Transcribe exactly each line of the entries, from the opening line to the line with "đóng (Closure): (ii)", with both of those lines included.

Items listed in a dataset
== Segment start ==

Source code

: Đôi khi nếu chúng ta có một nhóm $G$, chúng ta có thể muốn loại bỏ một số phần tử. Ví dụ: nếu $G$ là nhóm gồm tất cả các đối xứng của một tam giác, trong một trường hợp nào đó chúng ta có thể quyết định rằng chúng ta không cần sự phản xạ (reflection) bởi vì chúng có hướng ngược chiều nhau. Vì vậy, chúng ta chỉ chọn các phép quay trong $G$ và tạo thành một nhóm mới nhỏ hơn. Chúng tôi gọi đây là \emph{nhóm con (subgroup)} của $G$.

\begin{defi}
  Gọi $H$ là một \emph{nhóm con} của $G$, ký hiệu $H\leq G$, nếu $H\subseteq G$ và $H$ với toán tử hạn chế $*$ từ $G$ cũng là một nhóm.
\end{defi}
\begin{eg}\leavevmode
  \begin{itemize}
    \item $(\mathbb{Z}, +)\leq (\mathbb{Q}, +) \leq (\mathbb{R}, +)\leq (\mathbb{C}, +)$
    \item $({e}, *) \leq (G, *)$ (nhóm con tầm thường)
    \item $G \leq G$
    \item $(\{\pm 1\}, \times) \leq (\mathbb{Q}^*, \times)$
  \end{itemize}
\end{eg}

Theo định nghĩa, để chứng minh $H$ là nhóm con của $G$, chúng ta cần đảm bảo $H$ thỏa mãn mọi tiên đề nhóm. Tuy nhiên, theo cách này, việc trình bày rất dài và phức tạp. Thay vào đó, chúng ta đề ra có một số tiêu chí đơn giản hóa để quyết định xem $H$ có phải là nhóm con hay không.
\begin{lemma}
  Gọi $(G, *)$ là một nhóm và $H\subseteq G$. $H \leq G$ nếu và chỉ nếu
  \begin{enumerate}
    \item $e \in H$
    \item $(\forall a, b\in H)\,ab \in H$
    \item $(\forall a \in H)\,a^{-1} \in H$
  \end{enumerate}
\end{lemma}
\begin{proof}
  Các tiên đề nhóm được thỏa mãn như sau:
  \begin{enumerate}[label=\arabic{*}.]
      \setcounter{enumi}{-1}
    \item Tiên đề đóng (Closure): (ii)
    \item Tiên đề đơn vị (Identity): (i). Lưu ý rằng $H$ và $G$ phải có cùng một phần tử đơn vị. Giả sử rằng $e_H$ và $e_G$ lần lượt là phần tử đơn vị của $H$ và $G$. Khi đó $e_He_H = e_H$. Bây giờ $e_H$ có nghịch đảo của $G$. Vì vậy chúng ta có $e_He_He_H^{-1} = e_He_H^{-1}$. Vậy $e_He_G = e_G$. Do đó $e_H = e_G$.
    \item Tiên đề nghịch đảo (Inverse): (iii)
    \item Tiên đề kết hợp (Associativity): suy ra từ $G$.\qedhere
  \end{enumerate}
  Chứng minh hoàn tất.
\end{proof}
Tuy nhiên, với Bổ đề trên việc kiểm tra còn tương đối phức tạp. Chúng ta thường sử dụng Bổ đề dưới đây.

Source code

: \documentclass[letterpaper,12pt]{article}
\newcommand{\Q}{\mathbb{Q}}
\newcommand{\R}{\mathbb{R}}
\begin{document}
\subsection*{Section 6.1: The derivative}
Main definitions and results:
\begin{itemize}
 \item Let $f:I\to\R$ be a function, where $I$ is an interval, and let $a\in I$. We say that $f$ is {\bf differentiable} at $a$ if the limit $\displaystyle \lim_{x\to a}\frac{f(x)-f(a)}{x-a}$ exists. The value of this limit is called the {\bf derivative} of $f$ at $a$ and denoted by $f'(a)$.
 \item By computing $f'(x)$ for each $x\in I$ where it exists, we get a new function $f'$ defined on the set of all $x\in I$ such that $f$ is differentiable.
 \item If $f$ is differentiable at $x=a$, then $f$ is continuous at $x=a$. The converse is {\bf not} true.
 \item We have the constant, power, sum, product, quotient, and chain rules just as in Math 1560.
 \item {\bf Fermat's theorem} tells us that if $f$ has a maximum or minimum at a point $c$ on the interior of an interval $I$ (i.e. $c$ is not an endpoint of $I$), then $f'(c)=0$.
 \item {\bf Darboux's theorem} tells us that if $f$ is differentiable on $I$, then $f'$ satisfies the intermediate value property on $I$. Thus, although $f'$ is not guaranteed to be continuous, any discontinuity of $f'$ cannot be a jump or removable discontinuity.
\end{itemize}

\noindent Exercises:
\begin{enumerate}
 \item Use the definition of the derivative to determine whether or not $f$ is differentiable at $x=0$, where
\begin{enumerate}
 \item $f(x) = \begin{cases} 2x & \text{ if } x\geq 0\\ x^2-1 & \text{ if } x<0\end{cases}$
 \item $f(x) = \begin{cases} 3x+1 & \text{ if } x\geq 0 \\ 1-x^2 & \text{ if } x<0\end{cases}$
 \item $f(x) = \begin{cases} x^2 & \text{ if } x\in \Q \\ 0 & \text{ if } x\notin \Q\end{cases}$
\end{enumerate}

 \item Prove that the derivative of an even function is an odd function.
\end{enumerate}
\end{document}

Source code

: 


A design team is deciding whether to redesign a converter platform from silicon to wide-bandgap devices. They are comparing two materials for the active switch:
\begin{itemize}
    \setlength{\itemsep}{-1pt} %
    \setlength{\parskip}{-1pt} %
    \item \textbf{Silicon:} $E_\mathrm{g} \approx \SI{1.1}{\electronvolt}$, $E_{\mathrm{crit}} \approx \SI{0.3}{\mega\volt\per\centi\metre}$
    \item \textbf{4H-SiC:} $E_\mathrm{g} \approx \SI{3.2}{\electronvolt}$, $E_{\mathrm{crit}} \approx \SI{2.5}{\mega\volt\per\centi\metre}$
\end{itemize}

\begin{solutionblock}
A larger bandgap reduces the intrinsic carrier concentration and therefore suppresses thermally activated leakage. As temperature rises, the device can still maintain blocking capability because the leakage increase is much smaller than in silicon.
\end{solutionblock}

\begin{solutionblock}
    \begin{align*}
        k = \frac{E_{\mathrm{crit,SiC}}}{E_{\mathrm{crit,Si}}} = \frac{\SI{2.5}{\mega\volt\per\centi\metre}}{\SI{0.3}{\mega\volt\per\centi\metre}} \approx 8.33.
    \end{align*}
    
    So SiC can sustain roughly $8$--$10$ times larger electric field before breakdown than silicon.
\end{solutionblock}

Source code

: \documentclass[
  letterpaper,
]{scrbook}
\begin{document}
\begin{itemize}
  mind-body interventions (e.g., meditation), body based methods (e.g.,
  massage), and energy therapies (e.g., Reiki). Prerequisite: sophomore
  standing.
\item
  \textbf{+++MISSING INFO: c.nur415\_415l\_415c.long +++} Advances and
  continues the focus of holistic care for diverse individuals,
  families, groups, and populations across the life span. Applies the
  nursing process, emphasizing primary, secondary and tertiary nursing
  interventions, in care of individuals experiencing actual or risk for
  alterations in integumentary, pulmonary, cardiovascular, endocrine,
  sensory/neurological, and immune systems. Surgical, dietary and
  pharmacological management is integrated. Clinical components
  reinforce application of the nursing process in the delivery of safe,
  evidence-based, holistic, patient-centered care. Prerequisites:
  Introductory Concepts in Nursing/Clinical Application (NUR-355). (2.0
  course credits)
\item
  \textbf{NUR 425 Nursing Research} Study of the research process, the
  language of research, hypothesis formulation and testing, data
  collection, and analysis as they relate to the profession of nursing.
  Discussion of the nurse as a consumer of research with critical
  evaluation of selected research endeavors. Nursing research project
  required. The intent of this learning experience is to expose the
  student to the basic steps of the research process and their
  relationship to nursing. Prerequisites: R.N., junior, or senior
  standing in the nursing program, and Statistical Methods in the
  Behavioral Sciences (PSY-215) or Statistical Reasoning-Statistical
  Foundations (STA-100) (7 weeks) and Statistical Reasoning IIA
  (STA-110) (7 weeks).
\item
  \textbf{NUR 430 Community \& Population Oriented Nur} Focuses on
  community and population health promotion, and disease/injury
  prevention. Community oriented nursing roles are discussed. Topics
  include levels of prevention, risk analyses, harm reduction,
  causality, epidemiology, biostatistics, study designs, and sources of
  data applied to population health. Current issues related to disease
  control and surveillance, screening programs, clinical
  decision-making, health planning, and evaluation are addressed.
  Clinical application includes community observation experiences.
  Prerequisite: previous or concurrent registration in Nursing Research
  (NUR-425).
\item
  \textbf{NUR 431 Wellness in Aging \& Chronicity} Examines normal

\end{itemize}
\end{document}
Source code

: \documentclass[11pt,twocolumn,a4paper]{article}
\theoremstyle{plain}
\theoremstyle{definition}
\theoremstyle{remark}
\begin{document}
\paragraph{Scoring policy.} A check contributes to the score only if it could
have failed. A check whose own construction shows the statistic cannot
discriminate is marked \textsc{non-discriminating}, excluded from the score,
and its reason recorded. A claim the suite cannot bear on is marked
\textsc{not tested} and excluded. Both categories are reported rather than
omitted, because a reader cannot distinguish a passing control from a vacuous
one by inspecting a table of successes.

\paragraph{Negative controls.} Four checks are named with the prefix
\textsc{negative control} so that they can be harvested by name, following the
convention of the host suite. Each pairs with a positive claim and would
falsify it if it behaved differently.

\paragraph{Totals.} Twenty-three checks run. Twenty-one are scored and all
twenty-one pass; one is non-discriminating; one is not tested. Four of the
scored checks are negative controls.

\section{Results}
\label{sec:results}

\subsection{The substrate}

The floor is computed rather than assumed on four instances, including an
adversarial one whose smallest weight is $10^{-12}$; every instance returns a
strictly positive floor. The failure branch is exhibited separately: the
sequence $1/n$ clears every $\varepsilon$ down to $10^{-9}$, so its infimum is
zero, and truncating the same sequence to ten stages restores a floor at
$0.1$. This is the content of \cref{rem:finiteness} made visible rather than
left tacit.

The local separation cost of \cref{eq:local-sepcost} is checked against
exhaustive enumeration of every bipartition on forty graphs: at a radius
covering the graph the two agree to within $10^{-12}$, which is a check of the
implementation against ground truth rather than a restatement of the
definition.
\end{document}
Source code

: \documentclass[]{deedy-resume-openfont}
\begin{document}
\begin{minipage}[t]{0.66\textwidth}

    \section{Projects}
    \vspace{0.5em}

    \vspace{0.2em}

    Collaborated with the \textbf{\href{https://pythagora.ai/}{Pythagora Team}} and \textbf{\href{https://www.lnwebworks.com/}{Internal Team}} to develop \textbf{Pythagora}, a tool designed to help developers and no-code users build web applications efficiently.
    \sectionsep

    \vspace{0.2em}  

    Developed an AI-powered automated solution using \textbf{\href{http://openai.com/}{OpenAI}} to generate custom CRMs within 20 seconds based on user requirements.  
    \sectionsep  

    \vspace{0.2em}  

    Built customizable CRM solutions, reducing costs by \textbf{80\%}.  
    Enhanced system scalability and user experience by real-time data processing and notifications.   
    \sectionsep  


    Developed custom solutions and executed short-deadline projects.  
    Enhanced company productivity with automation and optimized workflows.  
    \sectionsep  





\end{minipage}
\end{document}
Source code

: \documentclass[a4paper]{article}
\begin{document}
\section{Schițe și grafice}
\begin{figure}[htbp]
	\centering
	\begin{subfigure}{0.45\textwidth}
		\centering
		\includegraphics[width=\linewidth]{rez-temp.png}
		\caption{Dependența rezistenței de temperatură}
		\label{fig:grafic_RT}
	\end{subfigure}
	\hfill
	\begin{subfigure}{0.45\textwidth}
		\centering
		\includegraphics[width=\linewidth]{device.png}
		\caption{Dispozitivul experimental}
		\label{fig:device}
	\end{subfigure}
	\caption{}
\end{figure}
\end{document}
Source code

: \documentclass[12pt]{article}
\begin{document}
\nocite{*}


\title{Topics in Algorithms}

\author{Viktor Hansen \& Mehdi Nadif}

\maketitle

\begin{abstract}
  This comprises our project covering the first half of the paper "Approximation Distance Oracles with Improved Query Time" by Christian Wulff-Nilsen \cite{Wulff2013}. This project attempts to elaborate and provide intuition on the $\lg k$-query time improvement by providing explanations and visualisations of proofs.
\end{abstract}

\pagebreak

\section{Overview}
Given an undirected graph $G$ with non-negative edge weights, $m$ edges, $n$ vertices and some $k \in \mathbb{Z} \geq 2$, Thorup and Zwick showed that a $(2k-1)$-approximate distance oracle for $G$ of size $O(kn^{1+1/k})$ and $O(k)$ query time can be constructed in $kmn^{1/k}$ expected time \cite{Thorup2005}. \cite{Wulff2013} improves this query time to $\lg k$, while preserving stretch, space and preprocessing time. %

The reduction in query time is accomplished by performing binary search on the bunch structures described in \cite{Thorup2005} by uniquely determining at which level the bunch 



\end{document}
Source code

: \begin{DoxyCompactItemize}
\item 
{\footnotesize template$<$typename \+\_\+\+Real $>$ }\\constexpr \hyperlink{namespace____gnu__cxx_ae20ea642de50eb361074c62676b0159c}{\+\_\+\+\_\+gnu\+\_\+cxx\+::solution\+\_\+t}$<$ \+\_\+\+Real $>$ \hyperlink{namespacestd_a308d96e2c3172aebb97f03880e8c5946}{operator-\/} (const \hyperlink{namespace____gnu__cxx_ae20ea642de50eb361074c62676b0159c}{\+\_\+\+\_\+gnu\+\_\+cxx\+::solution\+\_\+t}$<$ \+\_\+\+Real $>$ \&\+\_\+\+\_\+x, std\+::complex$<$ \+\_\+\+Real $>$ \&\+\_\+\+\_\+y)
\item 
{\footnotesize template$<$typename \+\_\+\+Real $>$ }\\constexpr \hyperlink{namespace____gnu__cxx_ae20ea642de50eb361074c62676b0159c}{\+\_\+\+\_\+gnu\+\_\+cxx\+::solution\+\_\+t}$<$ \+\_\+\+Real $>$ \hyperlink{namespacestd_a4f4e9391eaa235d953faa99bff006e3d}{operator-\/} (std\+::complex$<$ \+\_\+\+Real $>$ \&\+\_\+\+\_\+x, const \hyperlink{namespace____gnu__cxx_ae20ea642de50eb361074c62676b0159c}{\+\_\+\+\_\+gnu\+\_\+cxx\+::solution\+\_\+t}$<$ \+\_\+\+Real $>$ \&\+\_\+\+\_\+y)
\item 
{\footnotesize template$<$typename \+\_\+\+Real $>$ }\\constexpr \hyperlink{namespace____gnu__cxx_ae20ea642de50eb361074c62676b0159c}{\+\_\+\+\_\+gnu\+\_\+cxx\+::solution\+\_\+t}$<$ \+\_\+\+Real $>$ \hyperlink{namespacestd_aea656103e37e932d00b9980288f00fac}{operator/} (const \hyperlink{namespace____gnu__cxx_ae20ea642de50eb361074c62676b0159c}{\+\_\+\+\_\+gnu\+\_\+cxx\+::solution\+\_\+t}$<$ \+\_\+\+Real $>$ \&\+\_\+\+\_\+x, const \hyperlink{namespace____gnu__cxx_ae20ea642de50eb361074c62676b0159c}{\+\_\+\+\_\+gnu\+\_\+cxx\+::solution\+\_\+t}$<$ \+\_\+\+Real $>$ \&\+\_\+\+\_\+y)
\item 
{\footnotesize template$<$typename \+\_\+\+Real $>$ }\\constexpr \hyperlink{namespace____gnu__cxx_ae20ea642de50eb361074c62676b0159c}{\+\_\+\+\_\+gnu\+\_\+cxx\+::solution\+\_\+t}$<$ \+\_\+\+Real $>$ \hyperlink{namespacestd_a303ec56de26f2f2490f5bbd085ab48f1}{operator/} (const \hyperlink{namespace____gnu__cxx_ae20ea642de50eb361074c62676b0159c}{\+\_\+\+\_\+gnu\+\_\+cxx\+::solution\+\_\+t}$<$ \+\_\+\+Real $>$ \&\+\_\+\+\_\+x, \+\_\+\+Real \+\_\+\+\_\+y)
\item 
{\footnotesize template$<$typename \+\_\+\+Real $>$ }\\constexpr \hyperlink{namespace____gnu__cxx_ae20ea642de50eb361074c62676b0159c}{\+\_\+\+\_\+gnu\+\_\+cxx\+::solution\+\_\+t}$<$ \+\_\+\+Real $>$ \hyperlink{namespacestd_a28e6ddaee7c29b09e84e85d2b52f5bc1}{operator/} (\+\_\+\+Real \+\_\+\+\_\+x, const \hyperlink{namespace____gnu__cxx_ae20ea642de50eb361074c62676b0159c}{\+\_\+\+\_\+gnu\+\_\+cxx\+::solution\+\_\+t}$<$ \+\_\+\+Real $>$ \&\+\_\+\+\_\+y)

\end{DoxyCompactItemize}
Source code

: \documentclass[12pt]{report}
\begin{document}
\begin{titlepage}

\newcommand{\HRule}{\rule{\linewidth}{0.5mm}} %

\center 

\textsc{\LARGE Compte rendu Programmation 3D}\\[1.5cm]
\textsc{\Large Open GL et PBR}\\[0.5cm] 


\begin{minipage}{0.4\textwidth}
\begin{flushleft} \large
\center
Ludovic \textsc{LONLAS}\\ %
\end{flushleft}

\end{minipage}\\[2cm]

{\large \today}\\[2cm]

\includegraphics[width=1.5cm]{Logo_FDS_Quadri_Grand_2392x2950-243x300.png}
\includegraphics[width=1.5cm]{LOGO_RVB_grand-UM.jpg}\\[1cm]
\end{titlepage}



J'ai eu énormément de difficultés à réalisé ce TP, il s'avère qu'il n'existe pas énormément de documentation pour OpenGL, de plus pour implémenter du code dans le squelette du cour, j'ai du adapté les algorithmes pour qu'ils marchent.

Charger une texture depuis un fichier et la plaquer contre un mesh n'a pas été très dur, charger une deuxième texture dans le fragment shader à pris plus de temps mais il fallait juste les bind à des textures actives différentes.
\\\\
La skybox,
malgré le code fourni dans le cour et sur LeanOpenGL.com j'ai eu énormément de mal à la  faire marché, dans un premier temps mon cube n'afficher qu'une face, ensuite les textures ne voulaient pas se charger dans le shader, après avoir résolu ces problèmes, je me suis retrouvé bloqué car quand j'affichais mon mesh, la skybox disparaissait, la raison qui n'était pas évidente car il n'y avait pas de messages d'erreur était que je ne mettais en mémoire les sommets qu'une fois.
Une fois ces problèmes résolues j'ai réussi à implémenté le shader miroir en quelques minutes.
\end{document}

== Segment end ==

→ **THE COMPLETED TASK**
Source code

: Đôi khi nếu chúng ta có một nhóm $G$, chúng ta có thể muốn loại bỏ một số phần tử. Ví dụ: nếu $G$ là nhóm gồm tất cả các đối xứng của một tam giác, trong một trường hợp nào đó chúng ta có thể quyết định rằng chúng ta không cần sự phản xạ (reflection) bởi vì chúng có hướng ngược chiều nhau. Vì vậy, chúng ta chỉ chọn các phép quay trong $G$ và tạo thành một nhóm mới nhỏ hơn. Chúng tôi gọi đây là \emph{nhóm con (subgroup)} của $G$.

\begin{defi}
  Gọi $H$ là một \emph{nhóm con} của $G$, ký hiệu $H\leq G$, nếu $H\subseteq G$ và $H$ với toán tử hạn chế $*$ từ $G$ cũng là một nhóm.
\end{defi}
\begin{eg}\leavevmode
  \begin{itemize}
    \item $(\mathbb{Z}, +)\leq (\mathbb{Q}, +) \leq (\mathbb{R}, +)\leq (\mathbb{C}, +)$
    \item $({e}, *) \leq (G, *)$ (nhóm con tầm thường)
    \item $G \leq G$
    \item $(\{\pm 1\}, \times) \leq (\mathbb{Q}^*, \times)$
  \end{itemize}
\end{eg}

Theo định nghĩa, để chứng minh $H$ là nhóm con của $G$, chúng ta cần đảm bảo $H$ thỏa mãn mọi tiên đề nhóm. Tuy nhiên, theo cách này, việc trình bày rất dài và phức tạp. Thay vào đó, chúng ta đề ra có một số tiêu chí đơn giản hóa để quyết định xem $H$ có phải là nhóm con hay không.
\begin{lemma}
  Gọi $(G, *)$ là một nhóm và $H\subseteq G$. $H \leq G$ nếu và chỉ nếu
  \begin{enumerate}
    \item $e \in H$
    \item $(\forall a, b\in H)\,ab \in H$
    \item $(\forall a \in H)\,a^{-1} \in H$
  \end{enumerate}
\end{lemma}
\begin{proof}
  Các tiên đề nhóm được thỏa mãn như sau:
  \begin{enumerate}[label=\arabic{*}.]
      \setcounter{enumi}{-1}
    \item Tiên đề đóng (Closure): (ii)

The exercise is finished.